Problem to work on: Start to finish, return the listing below exactly, pictures excluded.

Records to use:
• • • • •

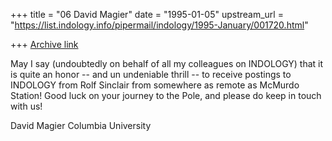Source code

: +++
title = "06 David Magier"
date = "1995-01-05"
upstream_url = "https://list.indology.info/pipermail/indology/1995-January/001720.html"

+++
[Archive link](https://list.indology.info/pipermail/indology/1995-January/001720.html)

May I say (undoubtedly on behalf of all my colleagues on INDOLOGY)
that it is quite an honor -- and un undeniable thrill -- to receive
postings to INDOLOGY from Rolf Sinclair from somewhere as remote as
McMurdo Station! Good luck on your journey to the Pole, and please do
keep in touch with us!

David Magier
Columbia University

• • • • •

Response:
Source code

: +++
title = "06 David Magier"
date = "1995-01-05"
upstream_url = "https://list.indology.info/pipermail/indology/1995-January/001720.html"

+++
[Archive link](https://list.indology.info/pipermail/indology/1995-January/001720.html)

May I say (undoubtedly on behalf of all my colleagues on INDOLOGY)
that it is quite an honor -- and un undeniable thrill -- to receive
postings to INDOLOGY from Rolf Sinclair from somewhere as remote as
McMurdo Station! Good luck on your journey to the Pole, and please do
keep in touch with us!

David Magier
Columbia University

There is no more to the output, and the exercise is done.